İsrail Ordu Sözcüsü Daniel Hagari’nin Hamas Hareketi tarafından yayınlanan bir video kesitinin güvenilirliğini sorgulayan açıklamaları, birçok İsraillinin öfkeli tepkisine yol açtı ve geri teperek kendi güvenilirliğinin sorgulanmasına kapı araladı. Hamas Hareketi tarafından yayınlanan video kesitinde, Yossi Sharabi ve Itay Svirsky adlı iki İsrailli rehinenin saklandıkları binanın İsrail tarafından bombalanmasından sonra hayatını kaybettiği gösterilmişti.
Haaretz’in adli işler muhabiri Yasmin Levy, savaşın başında Hagari’nin yüksek düzeyde bir güvenilirliğe sahip olduğunu, ancak yalanlar nedeniyle güvenilirliğinin büyük ölçüde azaldığını belirtti.

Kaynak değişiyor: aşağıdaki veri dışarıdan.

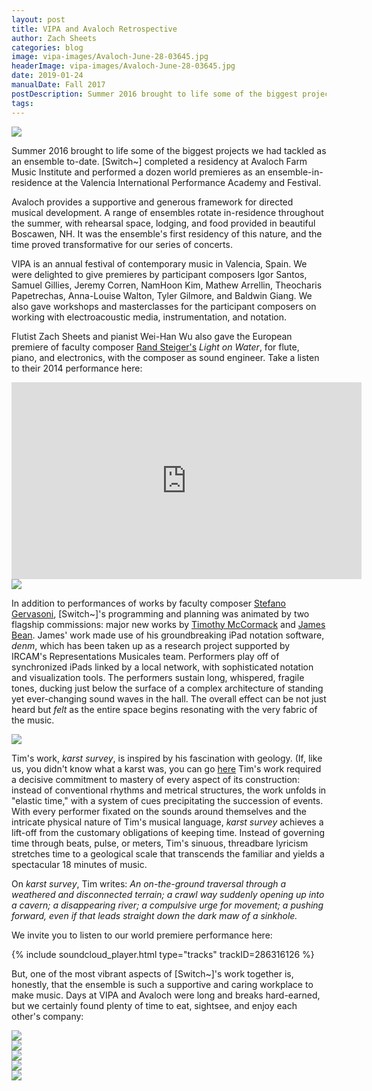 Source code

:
 ```yaml
---
layout: post
title: VIPA and Avaloch Retrospective
author: Zach Sheets
categories: blog
image: vipa-images/Avaloch-June-28-03645.jpg
headerImage: vipa-images/Avaloch-June-28-03645.jpg
date: 2019-01-24
manualDate: Fall 2017
postDescription: Summer 2016 brought to life some of the biggest projects we had tackled as an ensemble. [Switch~] completed a residency at Avaloch Farm Music Institute and performed a dozen world premieres as an ensemble-in-residence at the Valencia International Performance Academy and Festival.
tags:
---
```


<img class="float-sm-left col-sm-4 col-lg-3 pl-0 pb-sm-5 pb-md-3" src="{{ site.images }}/vipa-images/Avaloch-June-28-03611.jpg">

Summer 2016 brought to life some of the biggest projects we had tackled as an ensemble to-date. [Switch~] completed a residency at Avaloch Farm Music Institute and performed a dozen world premieres as an ensemble-in-residence at the Valencia International Performance Academy and Festival.

Avaloch provides a supportive and generous framework for directed musical development. A range of ensembles rotate in-residence throughout the summer, with rehearsal space, lodging, and food provided in beautiful Boscawen, NH. It was the ensemble's first residency of this nature, and the time proved transformative for our series of concerts.

<!-- <img class="float-sm-right col-sm-4 col-lg-3 p4-0" src="{{ site.images }}/vipa-images/Day2-ZachSheets-leads-SwitchEnsemble-Notation-Workshop.jpg"> -->

VIPA is an annual festival of contemporary music in Valencia, Spain. We were delighted to give premieres by participant composers Igor Santos, Samuel Gillies, Jeremy Corren, NamHoon Kim, Mathew Arrellin, Theocharis Papetrechas, Anna-Louise Walton, Tyler Gilmore, and Baldwin Giang. We also gave workshops and masterclasses for the participant composers on working with electroacoustic media, instrumentation, and notation.

Flutist Zach Sheets and pianist Wei-Han Wu also gave the European premiere of faculty composer [Rand Steiger's](http://rand.info/) *Light on Water*, for flute, piano, and electronics, with the composer as sound engineer. Take a listen to their 2014 performance here:

<div class="d-flex justify-content-center mb-5">
  <iframe class="embed-responsive-item" width="560" height="315" src="https://www.youtube.com/embed/wkRoWju29AI" frameborder="0" allowfullscreen></iframe>
</div>

<img class="float-sm-left col-sm-4 col-lg-3 pl-0" src="{{ site.images }}/vipa-images/bean-reh.jpg">

In addition to performances of works by faculty composer [Stefano Gervasoni](https://www.stefanogervasoni.net/), \[Switch\~\]'s programming and planning was animated by two flagship commissions: major new works by [Timothy McCormack](http://www.timothy-mccormack.com/) and [James Bean](jamesbean.info). James' work made use of his groundbreaking iPad notation software, *denm*, which has been taken up as a research project supported by IRCAM's Representations Musicales team. Performers play off of synchronized iPads linked by a local network, with sophisticated notation and visualization tools. The performers sustain long, whispered, fragile tones, ducking just below the surface of a complex architecture of standing yet ever-changing sound waves in the hall. The overall effect can be not just heard but *felt* as the entire space begins resonating with the very fabric of the music.

<img class="float-sm-right col-sm-4 col-lg-3 p4-0" src="{{ site.images }}/vipa-images/Avaloch-June-28-03631.jpg">

Tim's work, *karst survey*, is inspired by his fascination with geology. (If, like us, you didn't know what a karst was, you can go [here](https://en.wikipedia.org/wiki/Karst\).) Tim's work required a decisive commitment to mastery of every aspect of its construction: instead of conventional rhythms and metrical structures, the work unfolds in "elastic time," with a system of cues precipitating the succession of events. With every performer fixated on the sounds around themselves and the intricate physical nature of Tim's musical language, *karst survey* achieves a lift-off from the customary obligations of keeping time. Instead of governing time through beats, pulse, or meters, Tim's sinuous, threadbare lyricism stretches time to a geological scale that transcends the familiar and yields a spectacular 18 minutes of music.


On *karst survey*, Tim writes: *An on-the-ground traversal through a weathered and disconnected terrain; a crawl way suddenly opening up into a cavern; a disappearing river; a compulsive urge for movement; a pushing forward, even if that leads straight down the dark maw of a sinkhole.*

We invite you to listen to our world premiere performance here:

{% include soundcloud_player.html type="tracks" trackID=286316126 %}

But, one of the most vibrant aspects of \[Switch\~\]'s work together is, honestly, that the ensemble is such a supportive and caring workplace to make music. Days at VIPA and Avaloch were long and breaks hard-earned, but we certainly found plenty of time to eat, sightsee, and enjoy each other's company:

<div class="row">
  <div class="col-sm-6 px-1">
    <div class="p-2 flex-fill bd-highlight"><img src="{{ site.images }}/vipa-images/IMG_2912.jpg"></div>
    <div class="p-2 flex-fill bd-highlight"><img src="{{ site.images }}/vipa-images/avaloch-fun.jpg"></div>
  </div>
  <div class="col-sm-6 px-1">
    <div class="p-2 flex-fill bd-highlight"><img src="{{ site.images }}/vipa-images/Avaloch-June-28-2-2.jpg"></div>
    <div class="p-2 flex-fill bd-highlight"><img src="{{ site.images }}/vipa-images/Avaloch-June-28-2-4.jpg"></div>
    <div class="p-2 flex-fill bd-highlight"><img src="{{ site.images }}/vipa-images/Avaloch-June-28-2-6.jpg"></div>
  </div>
</div>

Hamas iki video kesidi yayınlamıştı. Pazar günü yayınlanan ilk videoda, üç İsrailli rehinenin (Sharabi, Svirsky ve Argamani) Başbakan Binyamin Netanyahu’ya kendi sesleri ve görüntüleri ile Arapça bir şekilde seslenerek serbest bırakılmalarını sağlaması için yalvardıkları görülüyordu. Video kesitinde rehineler, sağlık ve beslenme açısından ne kadar büyük zorluklar yaşadıklarını ve canları için son derece endişeli olduklarını anlatıyorlardı. Hamas, bu kişilerin başlarına gelenleri göstermek için ertesi gün ikinci bir video yayınlayacağını duyurmuştu.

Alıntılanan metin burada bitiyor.